Ninguno destaca especialmente, todos se mueven con la
discreción implícita en unos personajes desdibujados, sin
motivaciones claras –el inspector de Giamatti oscila
contradictoriamente entre los actos nobles y justos y el
sometimiento al poder; el ilusionista de Norton se implica
en una trama monárquica cuando el daño que le han
infligido no tiene nada que ver con ello–. Sin ser una
película de estilo, ni de tema, ni de personajes, no le
queda más que una idea desaprovechada, envuelta en la
organza exótica de principios de siglo XX y el ambiente
vienés –tampoco muy cuidado: bien podría ser Londres o
París–, lo cual no sirve de mucho en cuanto el espectador
lo rasga para vislumbrar algún contenido.
Sin embargo,
lo peor de un espectáculo de magia no es que nos aburra, sino
que veamos la mano oculta que teje el truco. Los diálogos
endebles, plagados de frases de manual, teatralizan aún más un
desarrollo marcado por una escenografía torpe –los
conspiradores que hablan de su plan a voces en plena estación de
tren, el asesinato fuera de campo, la escena sexual precipitada
y gratuita–, aparte de todo el enigma que planea sobre los
hechos y que se resuelve sin la enjundia que ofrecía el
desdoblamiento entre realidad y ficción. Metida con calzador la
subtrama del derrocamiento del monarca, ésta adquiere en el
último tramo y de forma incomprensible una notoriedad que
eclipsa al verdadero conflicto amoroso. El ilusionista que
pretende arreglar el país con un número impresionante y
sobrenatural resulta mucho menos creíble que aquél que
simplemente quiere recuperar a su amada. Por eso chirrían las
pesquisas del inspector para resolver el misterio, plagadas de
excesivas casualidades –y la manera en que adivina la verdad al
final, con un montaje en el que vuelven a aparecer las escenas
íntimas de las que él no puede tener conocimiento–.
Si bien es
cierto que Burger no derrama todo el tintero, lo que se deja en
él tampoco interesa conocerlo –y porque una explicación
resultaría tan traída por los pelos como el desenlace del
argumento–. En primer lugar porque el halo romántico que termina
empañando a la obra resta de un plumazo toda la importancia dada
hasta el momento a la magia –¿lo único que permite evadirnos del
mundo es el amor verdadero?
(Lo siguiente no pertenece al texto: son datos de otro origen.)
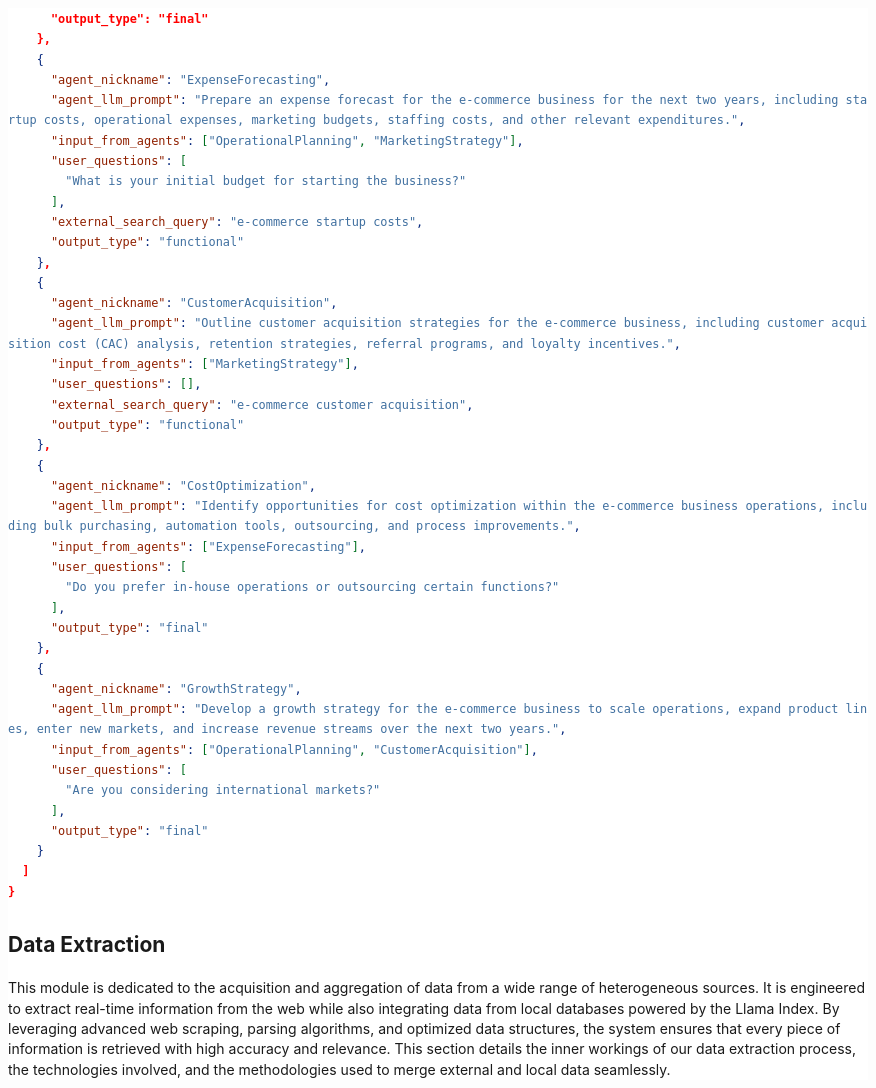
 ```json
      "output_type": "final"
    },
    {
      "agent_nickname": "ExpenseForecasting",
      "agent_llm_prompt": "Prepare an expense forecast for the e-commerce business for the next two years, including startup costs, operational expenses, marketing budgets, staffing costs, and other relevant expenditures.",
      "input_from_agents": ["OperationalPlanning", "MarketingStrategy"],
      "user_questions": [
        "What is your initial budget for starting the business?"
      ],
      "external_search_query": "e-commerce startup costs",
      "output_type": "functional"
    },
    {
      "agent_nickname": "CustomerAcquisition",
      "agent_llm_prompt": "Outline customer acquisition strategies for the e-commerce business, including customer acquisition cost (CAC) analysis, retention strategies, referral programs, and loyalty incentives.",
      "input_from_agents": ["MarketingStrategy"],
      "user_questions": [],
      "external_search_query": "e-commerce customer acquisition",
      "output_type": "functional"
    },
    {
      "agent_nickname": "CostOptimization",
      "agent_llm_prompt": "Identify opportunities for cost optimization within the e-commerce business operations, including bulk purchasing, automation tools, outsourcing, and process improvements.",
      "input_from_agents": ["ExpenseForecasting"],
      "user_questions": [
        "Do you prefer in-house operations or outsourcing certain functions?"
      ],
      "output_type": "final"
    },
    {
      "agent_nickname": "GrowthStrategy",
      "agent_llm_prompt": "Develop a growth strategy for the e-commerce business to scale operations, expand product lines, enter new markets, and increase revenue streams over the next two years.",
      "input_from_agents": ["OperationalPlanning", "CustomerAcquisition"],
      "user_questions": [
        "Are you considering international markets?"
      ],
      "output_type": "final"
    }
  ]
}
```


## Data Extraction
This module is dedicated to the acquisition and aggregation of data from a wide range of heterogeneous sources. It is engineered to extract real-time information from the web while also integrating data from local databases powered by the Llama Index. By leveraging advanced web scraping, parsing algorithms, and optimized data structures, the system ensures that every piece of information is retrieved with high accuracy and relevance. This section details the inner workings of our data extraction process, the technologies involved, and the methodologies used to merge external and local data seamlessly.

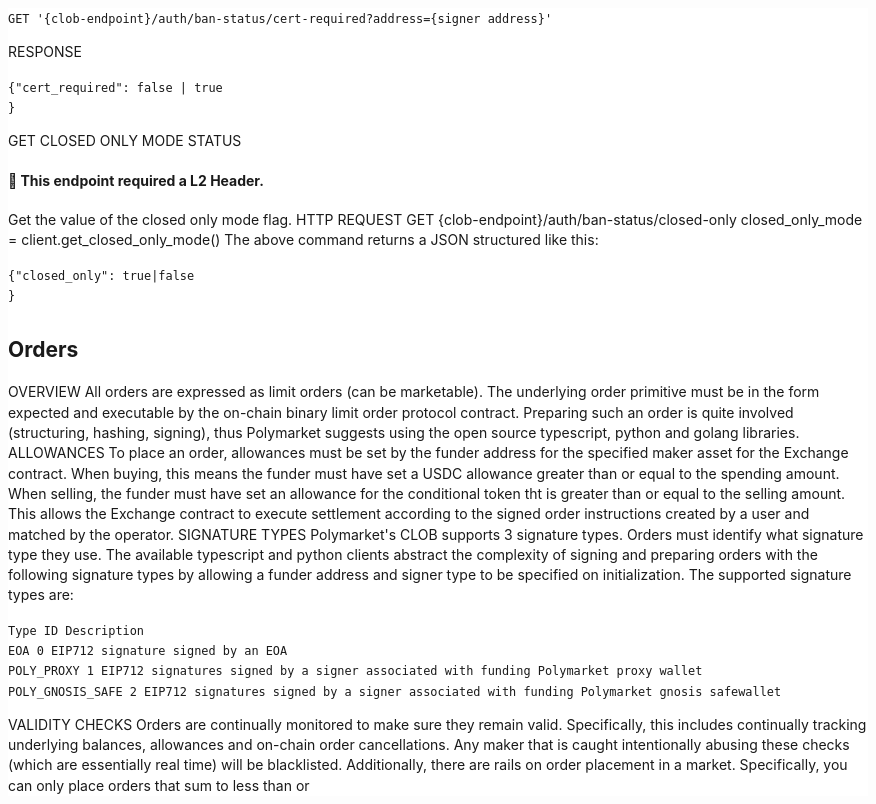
 ```
GET '{clob-endpoint}/auth/ban-status/cert-required?address={signer address}'
```
RESPONSE

```
{"cert_required": false | true
}
```
GET CLOSED ONLY MODE STATUS

####  This endpoint required a L2 Header.

Get the value of the closed only mode flag.
HTTP REQUEST
GET {clob-endpoint}/auth/ban-status/closed-only
closed_only_mode = client.get_closed_only_mode()
The above command returns a JSON structured like this:


```
{"closed_only": true|false
}
```
## Orders

OVERVIEW
All orders are expressed as limit orders (can be marketable). The underlying order primitive must be in the form expected
and executable by the on-chain binary limit order protocol contract. Preparing such an order is quite involved (structuring,
hashing, signing), thus Polymarket suggests using the open source typescript, python and golang libraries.
ALLOWANCES
To place an order, allowances must be set by the funder address for the specified maker asset for the Exchange contract.
When buying, this means the funder must have set a USDC allowance greater than or equal to the spending amount. When
selling, the funder must have set an allowance for the conditional token tht is greater than or equal to the selling amount.
This allows the Exchange contract to execute settlement according to the signed order instructions created by a user and
matched by the operator.
SIGNATURE TYPES
Polymarket's CLOB supports 3 signature types. Orders must identify what signature type they use. The available typescript
and python clients abstract the complexity of signing and preparing orders with the following signature types by allowing a
funder address and signer type to be specified on initialization. The supported signature types are:

```
Type ID Description
EOA 0 EIP712 signature signed by an EOA
POLY_PROXY 1 EIP712 signatures signed by a signer associated with funding Polymarket proxy wallet
POLY_GNOSIS_SAFE 2 EIP712 signatures signed by a signer associated with funding Polymarket gnosis safewallet
```
VALIDITY CHECKS
Orders are continually monitored to make sure they remain valid. Specifically, this includes continually tracking underlying
balances, allowances and on-chain order cancellations. Any maker that is caught intentionally abusing these checks (which
are essentially real time) will be blacklisted.
Additionally, there are rails on order placement in a market. Specifically, you can only place orders that sum to less than or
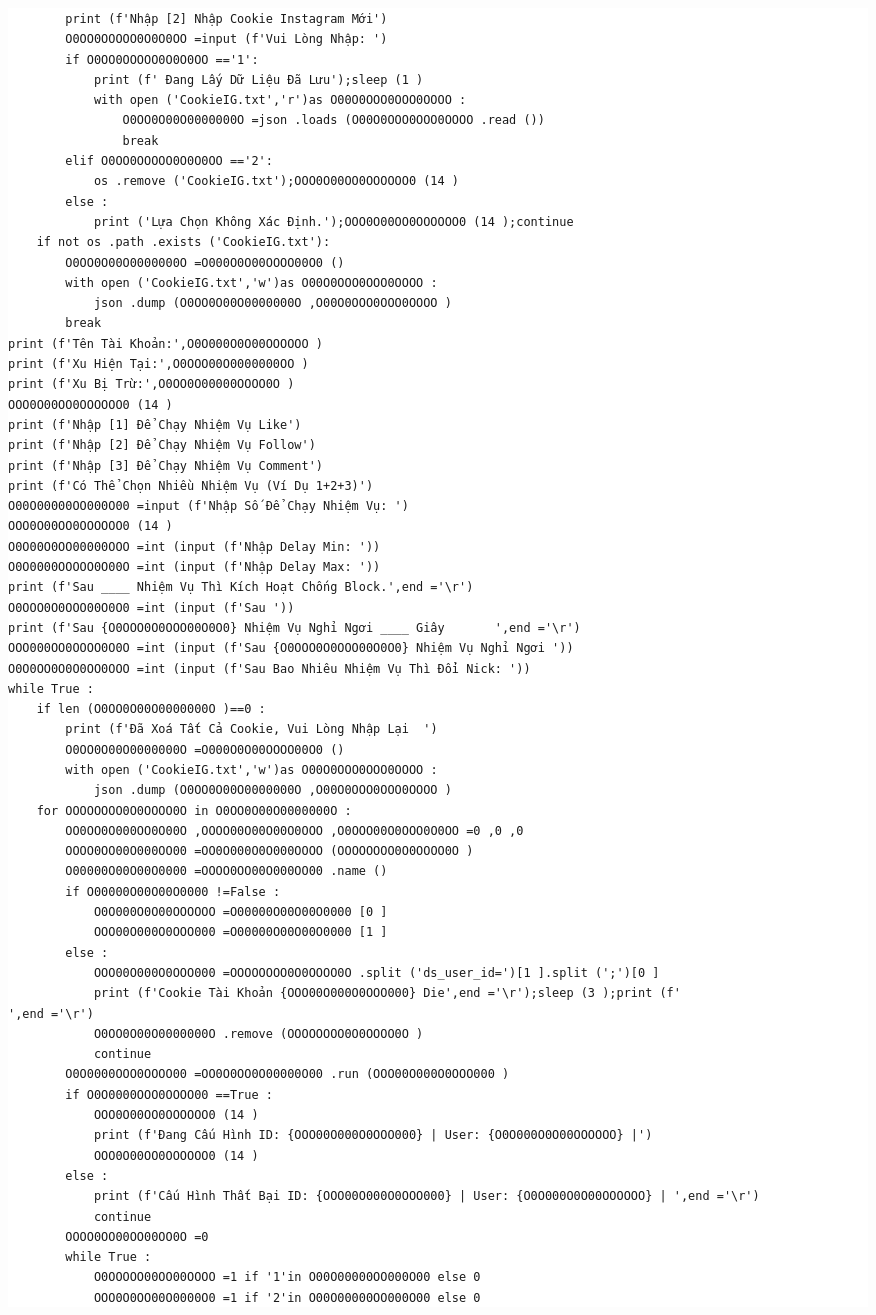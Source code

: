 			print (f'Nhập [2] Nhập Cookie Instagram Mới')
			O0OO0OOOOO0O0O0OO =input (f'Vui Lòng Nhập: ')
			if O0OO0OOOOO0O0O0OO =='1':
				print (f' Đang Lấy Dữ Liệu Đã Lưu');sleep (1 )
				with open ('CookieIG.txt','r')as O00O0OOO0OOO0OOOO :
					O0OO0O00O0000000O =json .loads (O00O0OOO0OOO0OOOO .read ())
					break 
			elif O0OO0OOOOO0O0O0OO =='2':
				os .remove ('CookieIG.txt');OOO0O00OO0OOOOOO0 (14 )
			else :
				print ('Lựa Chọn Không Xác Định.');OOO0O00OO0OOOOOO0 (14 );continue 
		if not os .path .exists ('CookieIG.txt'):
			O0OO0O00O0000000O =O000O0O00OOOO00O0 ()
			with open ('CookieIG.txt','w')as O00O0OOO0OOO0OOOO :
				json .dump (O0OO0O00O0000000O ,O00O0OOO0OOO0OOOO )
			break 
	print (f'Tên Tài Khoản:',O0O000O0O00OOOOOO )
	print (f'Xu Hiện Tại:',O0OOO00O0000000OO )
	print (f'Xu Bị Trừ:',O0OO0O00000OOOO0O )
	OOO0O00OO0OOOOOO0 (14 )
	print (f'Nhập [1] Để Chạy Nhiệm Vụ Like')
	print (f'Nhập [2] Để Chạy Nhiệm Vụ Follow')
	print (f'Nhập [3] Để Chạy Nhiệm Vụ Comment')
	print (f'Có Thể Chọn Nhiều Nhiệm Vụ (Ví Dụ 1+2+3)')
	O00O00000OO000O00 =input (f'Nhập Số Để Chạy Nhiệm Vụ: ')
	OOO0O00OO0OOOOOO0 (14 )
	O0O00O0OO00000OOO =int (input (f'Nhập Delay Min: '))
	O0O0000OOOOO0O00O =int (input (f'Nhập Delay Max: '))
	print (f'Sau ____ Nhiệm Vụ Thì Kích Hoạt Chống Block.',end ='\r')
	O0OOO0O0OOO00O0O0 =int (input (f'Sau '))
	print (f'Sau {O0OOO0O0OOO00O0O0} Nhiệm Vụ Nghỉ Ngơi ____ Giây       ',end ='\r')
	OOO000OO0OOOO0O0O =int (input (f'Sau {O0OOO0O0OOO00O0O0} Nhiệm Vụ Nghỉ Ngơi '))
	O0O0OO0O0O0OO0OOO =int (input (f'Sau Bao Nhiêu Nhiệm Vụ Thì Đổi Nick: '))
	while True :
		if len (O0OO0O00O0000000O )==0 :
			print (f'Đã Xoá Tất Cả Cookie, Vui Lòng Nhập Lại  ')
			O0OO0O00O0000000O =O000O0O00OOOO00O0 ()
			with open ('CookieIG.txt','w')as O00O0OOO0OOO0OOOO :
				json .dump (O0OO0O00O0000000O ,O00O0OOO0OOO0OOOO )
		for OOOOOOOO0O0OOOO0O in O0OO0O00O0000000O :
			OO0OO0O000OO0O00O ,OOOO00O00O00O0OOO ,O0OOO00O0OOO0O0OO =0 ,0 ,0 
			OOOO0OO00O000OO00 =OO0O000O0O000OOOO (OOOOOOOO0O0OOOO0O )
			O00000O00O00O0000 =OOOO0OO00O000OO00 .name ()
			if O00000O00O00O0000 !=False :
				O0O000O0O00OOOOOO =O00000O00O00O0000 [0 ]
				OOO00O000O0OOO000 =O00000O00O00O0000 [1 ]
			else :
				OOO00O000O0OOO000 =OOOOOOOO0O0OOOO0O .split ('ds_user_id=')[1 ].split (';')[0 ]
				print (f'Cookie Tài Khoản {OOO00O000O0OOO000} Die',end ='\r');sleep (3 );print (f'                                     ',end ='\r')
				O0OO0O00O0000000O .remove (OOOOOOOO0O0OOOO0O )
				continue 
			O0O0000OOO0OOOO00 =OO0O0OO0O00000O00 .run (OOO00O000O0OOO000 )
			if O0O0000OOO0OOOO00 ==True :
				OOO0O00OO0OOOOOO0 (14 )
				print (f'Đang Cấu Hình ID: {OOO00O000O0OOO000} | User: {O0O000O0O00OOOOOO} |')
				OOO0O00OO0OOOOOO0 (14 )
			else :
				print (f'Cấu Hình Thất Bại ID: {OOO00O000O0OOO000} | User: {O0O000O0O00OOOOOO} | ',end ='\r')
				continue 
			OOOO0OO00OO00OO0O =0 
			while True :
				O0OOOOO00OO00OOOO =1 if '1'in O00O00000OO000O00 else 0 
				OOO0O0OO00O0000O0 =1 if '2'in O00O00000OO000O00 else 0 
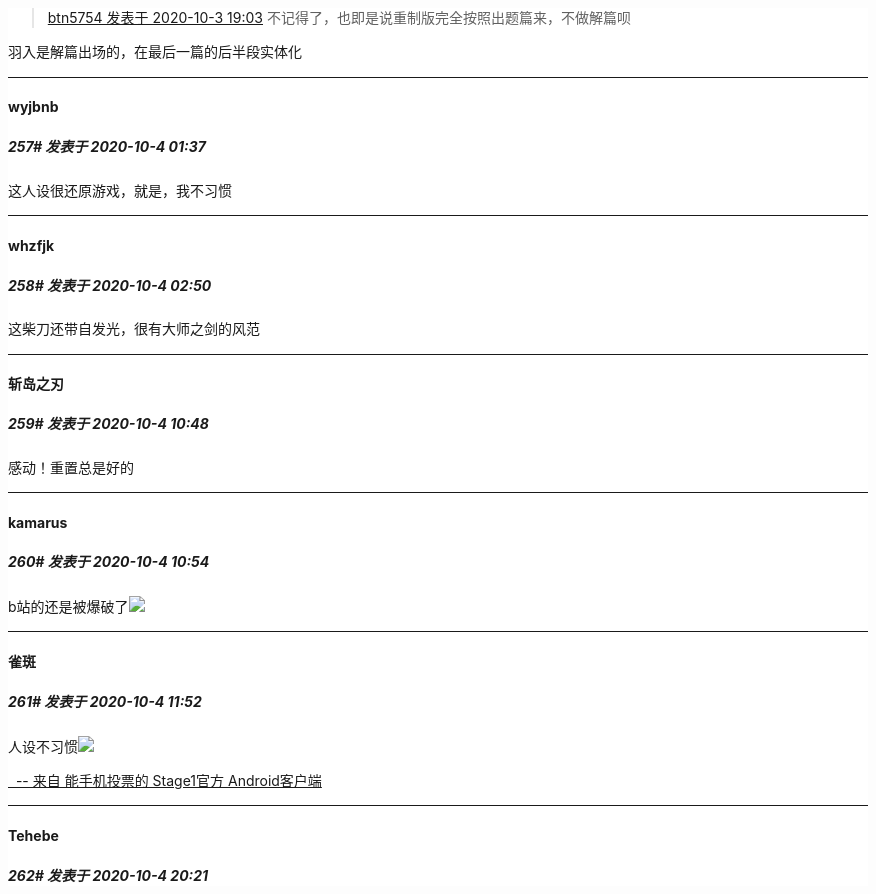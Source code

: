 
<blockquote><a href="httphttps://bbs.saraba1st.com/2b/forum.php?mod=redirect&amp;goto=findpost&amp;pid=48942911&amp;ptid=1907951" target="_blank">btn5754 发表于 2020-10-3 19:03</a>
不记得了，也即是说重制版完全按照出题篇来，不做解篇呗</blockquote>
羽入是解篇出场的，在最后一篇的后半段实体化


*****

####  wyjbnb  
##### 257#       发表于 2020-10-4 01:37


这人设很还原游戏，就是，我不习惯


*****

####  whzfjk  
##### 258#       发表于 2020-10-4 02:50


这柴刀还带自发光，很有大师之剑的风范


*****

####  斩岛之刃  
##### 259#       发表于 2020-10-4 10:48


感动！重置总是好的


*****

####  kamarus  
##### 260#       发表于 2020-10-4 10:54


b站的还是被爆破了<img src="https://static.saraba1st.com/image/smiley/face2017/004.gif" referrerpolicy="no-referrer">


*****

####  雀斑  
##### 261#       发表于 2020-10-4 11:52


人设不习惯<img src="https://static.saraba1st.com/image/smiley/face2017/018.png" referrerpolicy="no-referrer">

[  -- 来自 能手机投票的 Stage1官方 Android客户端](https://www.coolapk.com/apk/140634)


*****

####  Tehebe  
##### 262#       发表于 2020-10-4 20:21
Y quizá también la maravillosa
partitura de Philip Glass–.
Y en segundo lugar porque esa disyuntiva tan rica entre
seguridad e ilusión se desperdicia por completo. Las auténticas
historias del género que emplean lo sobrenatural de por medio no
decantan la balanza por un platillo u otro. Ni por lo racional
ni por lo fantástico. Porque en la función del hechicero quien
observa sabe, pero al mismo tiempo cree. Pero “El ilusionista”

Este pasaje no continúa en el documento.